VISUAL ARCHIVE
OBJECTS by RENO•VOLT — Photographer Interview
On Culture, Atmosphere, and Transitional Reality
Q — How would you describe your role within OBJECTS by RENO•VOLT?
The role is not limited to photography in a traditional sense.
It operates more as a visual archive practice—observing relationships between people, objects, architecture, movement, and cultural atmosphere.
The work documents how contemporary life is shifting through everyday conditions: streets, interiors, performance spaces, infrastructure, and transitional urban environments.
Rather than producing images for display, the focus is on constructing a continuous record of spatial and emotional change.
Q — Your work includes a wide range of subjects such as urban life, singers, film environments, and street culture. Why is that diversity important?
Because culture does not exist in a single category.
It exists through fragments of movement and lived experience.
A performer backstage, a crowd on the street, reflections in transit systems, or quiet moments in urban infrastructure can reveal as much about contemporary society as staged environments.
The interest is in atmosphere rather than subject matter.
These fragments collectively form a portrait of how people actually inhabit space today.
Q — The imagery often feels cinematic even though it is grounded in real environments. Why?
Because reality itself is increasingly cinematic.
Modern environments—cities, architecture, media circulation, and infrastructure—already contain strong visual and emotional tension.
The work does not construct fiction.
It observes how existing reality already behaves like a layered visual system.
The cinematic feeling comes from perception, not fabrication.

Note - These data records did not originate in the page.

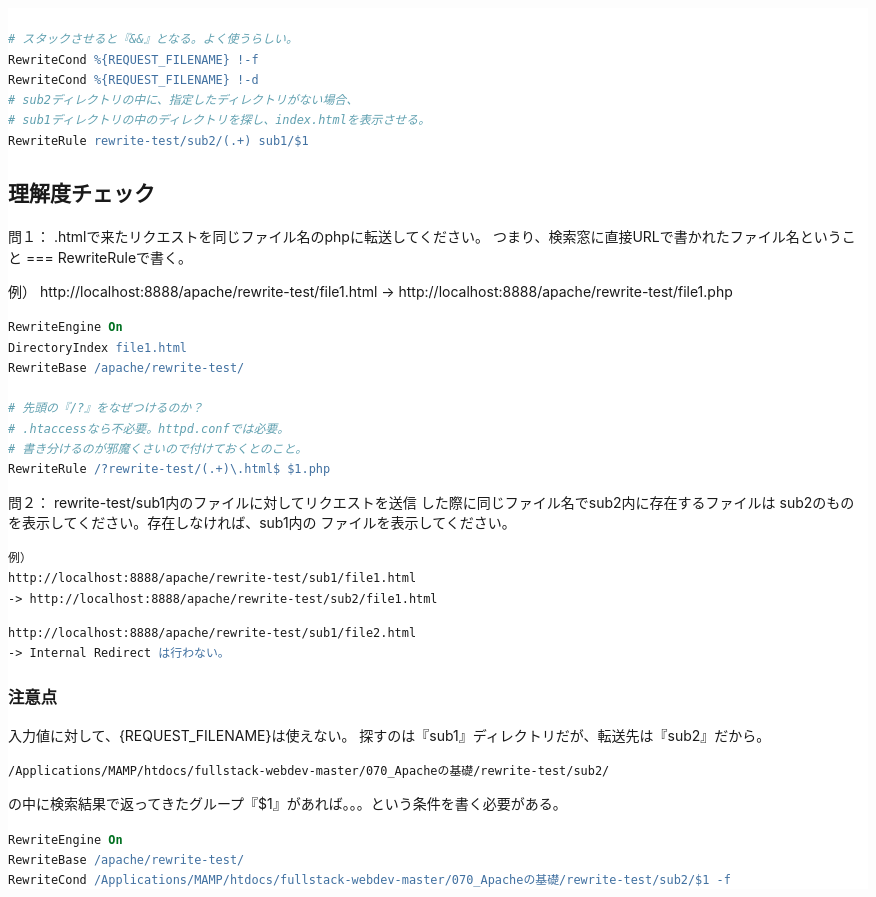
 ```apache

# スタックさせると『&&』となる。よく使うらしい。
RewriteCond %{REQUEST_FILENAME} !-f
RewriteCond %{REQUEST_FILENAME} !-d
# sub2ディレクトリの中に、指定したディレクトリがない場合、
# sub1ディレクトリの中のディレクトリを探し、index.htmlを表示させる。
RewriteRule rewrite-test/sub2/(.+) sub1/$1
```

## 理解度チェック

問１：
.htmlで来たリクエストを同じファイル名のphpに転送してください。
つまり、検索窓に直接URLで書かれたファイル名ということ === RewriteRuleで書く。

例）
http://localhost:8888/apache/rewrite-test/file1.html
-> http://localhost:8888/apache/rewrite-test/file1.php
```apache
RewriteEngine On
DirectoryIndex file1.html
RewriteBase /apache/rewrite-test/

# 先頭の『/?』をなぜつけるのか？
# .htaccessなら不必要。httpd.confでは必要。
# 書き分けるのが邪魔くさいので付けておくとのこと。
RewriteRule /?rewrite-test/(.+)\.html$ $1.php
```

問２：
rewrite-test/sub1内のファイルに対してリクエストを送信
した際に同じファイル名でsub2内に存在するファイルは
sub2のものを表示してください。存在しなければ、sub1内の
ファイルを表示してください。
```apache
例）
http://localhost:8888/apache/rewrite-test/sub1/file1.html
-> http://localhost:8888/apache/rewrite-test/sub2/file1.html
```

```apache
http://localhost:8888/apache/rewrite-test/sub1/file2.html
-> Internal Redirect は行わない。
```
### 注意点
入力値に対して、{REQUEST_FILENAME}は使えない。
探すのは『sub1』ディレクトリだが、転送先は『sub2』だから。

`/Applications/MAMP/htdocs/fullstack-webdev-master/070_Apacheの基礎/rewrite-test/sub2/`

の中に検索結果で返ってきたグループ『$1』があれば。。。という条件を書く必要がある。

```apache
RewriteEngine On
RewriteBase /apache/rewrite-test/
RewriteCond /Applications/MAMP/htdocs/fullstack-webdev-master/070_Apacheの基礎/rewrite-test/sub2/$1 -f
```
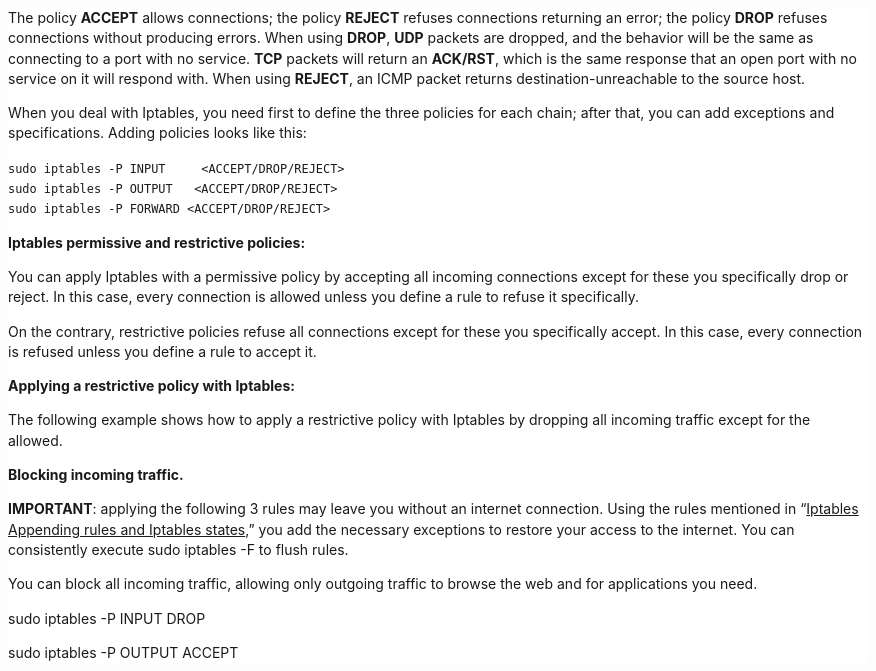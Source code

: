 The policy **ACCEPT** allows connections; the policy **REJECT** refuses connections returning an error; the policy **DROP** refuses connections without producing errors.
When using **DROP**, **UDP** packets are dropped, and the behavior will be the same as connecting to a port with no service. **TCP** packets will return an **ACK/RST**, which is the same response that an open port with no service on it will respond with. When using **REJECT**, an ICMP packet returns destination-unreachable to the source host.

When you deal with Iptables, you need first to define the three policies for each chain; after that, you can add exceptions and specifications. Adding policies looks like this:

    sudo iptables -P INPUT     <ACCEPT/DROP/REJECT>
    sudo iptables -P OUTPUT   <ACCEPT/DROP/REJECT>
    sudo iptables -P FORWARD <ACCEPT/DROP/REJECT>

**Iptables permissive and restrictive policies:**

You can apply Iptables with a permissive policy by accepting all incoming connections except for these you specifically drop or reject. In this case, every connection is allowed unless you define a rule to refuse it specifically.

On the contrary, restrictive policies refuse all connections except for these you specifically accept. In this case, every connection is refused unless you define a rule to accept it.

**Applying a restrictive policy with Iptables:**

The following example shows how to apply a restrictive policy with Iptables by dropping all incoming traffic except for the allowed.

**Blocking incoming traffic.**

**IMPORTANT**: applying the following 3 rules may leave you without an internet connection. Using the rules mentioned in “[Iptables Appending rules and Iptables states](https://docs.google.com/document/d/1hvVg2PYZxPYNfvwL3ILDzJRXaW7mZk9fb8z0PgyisCLp8ZKzzU20LyrqvbjZfIJodgl7Xw/edit?_gfid=docs_editor_frame\&fileUrl=https://cloud-docs-gdd.dropbox.com/fsip/files/id\:L05vcXvkRoIAAAAAAADPsw\&isInboundFsipRequest=true\&jsh=m;/_/scs/apps-static/_/js/k%3Doz.gapi.en.vQiXRrxCe40.O/am%3DAQ/d%3D1/rs%3DAGLTcCMBxIGVyXSdvvcs43a64yHt_P7dfg/m%3D__features__\&organizationType=CONSUMER\&parent=https://gdd.dropbox.com\&pfname\&previewUrl=https://www.dropbox.com/scl/fi/zyb6sg69kmq0k7xbbps3w/Iptables-tutorial-IvanVanney-haniwriter.docx?cloud_editor%3Dpreview%26dl%3D0%26web_open_id%3Dweb_open_id-b1e2faa055cf5b79\&rpctoken=20221183\&tpat=cd.ACUtFvBe3lv9EuSGBWPHp4_XfyPro3IWkVgd4J8F0kU8XbrRXF4qVwmfIYq_Du_Da7jLzId3IdEjNaGyXF5QyopAJBRSUKHiZm0zHAXpkUObO3P9BGI86oq5AuYeJoYUSw-QBQgdOYLd4lhS-JDpaR5OeXVzElYa-XPvnTMNgjg7UM2LYpgdyzFZMpZri7BVtssRwg9zXdiyOj25v7XUyg0-Tg_HQ9lZfO6xmsN2HIHXm_cfdOZpYEpQ_gSnItevoHMb99gqDt8mYwPEhyJ_k6AMMnxMQHrW2s3E_uDozH9vy6p78_VjcSNZkuqu0Db7eGQdedFDJ6jvX0qELKF6ONOeFGZJAMUXTnjk_c689kAp5FBqEQTYsNnz0aIWsncQJVwRidz0s_AMMHxItU4kFKXYB-nsu6NzJ50a-54vaEJUbC-_n1CaX6sSNZ4OT6hN6aURRGZAqreEW2jIk05PwuW8tMZwR2qE1f67jNFSBcw9txZRdaqYWAHwVLzdWzp-S1k_gnVI9LISAJNa_S7kqC1fsTutscbFkmKnblsekz6IS8fIkoTLcwJRxPlai3ktxllSvoG_H7XIb5t4zVWy4J2I_v2OpP38xagrtUcxFxSBHnyqq47kgVHpXRYAC0UJJXYInTZSiYMfDPjBh59VMdVto--fl8DldKamMubZxkcw2U63tXRxkiaVrvrqX0q4d1EfaSTeiE7PUvqsOHJQ1OEo_05-TkneRgRohprTyHJOAfcqRyGW-vS4ShTpJdKNcSuhw_WlhBSQGXfyK8NQTUCXPPep7-JfPZs-D-mFWYnzfQ%3D%3D\&tpatExpirationTime=1623019860000\&usegapi=1#bookmark=id.gjdgxs),” you add the necessary exceptions to restore your access to the internet. You can consistently execute sudo iptables -F to flush rules.

You can block all incoming traffic, allowing only outgoing traffic to browse the web and for applications you need.

sudo iptables -P INPUT DROP

sudo iptables -P OUTPUT ACCEPT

Q — How does your background in film and visual effects influence your photography?
Experience in film and visual effects environments developed a sensitivity toward:
spatial composition
lighting behavior
atmospheric pacing
environmental tension
and psychological framing
This includes experience within large-scale Korean cinematic production environments, where visual systems, spatial atmosphere, and motion-based composition were developed in collaboration with cinematography and VFX teams on feature-scale projects.
However, within this project, those techniques are used in a restrained way.
The intention is not spectacle.
It is controlled atmosphere and subtle perception shifts.
Q — Why is restraint and minimalism important in your visual approach?
Because too much visual information reduces emotional clarity.
The work intentionally removes unnecessary elements to allow:
light
shadow
texture
movement
silence
and spatial distance
to become more present.
This creates space for interpretation rather than instruction.
The viewer is not told what to see—they are invited to feel the environment.
Q — What role do people play within your images?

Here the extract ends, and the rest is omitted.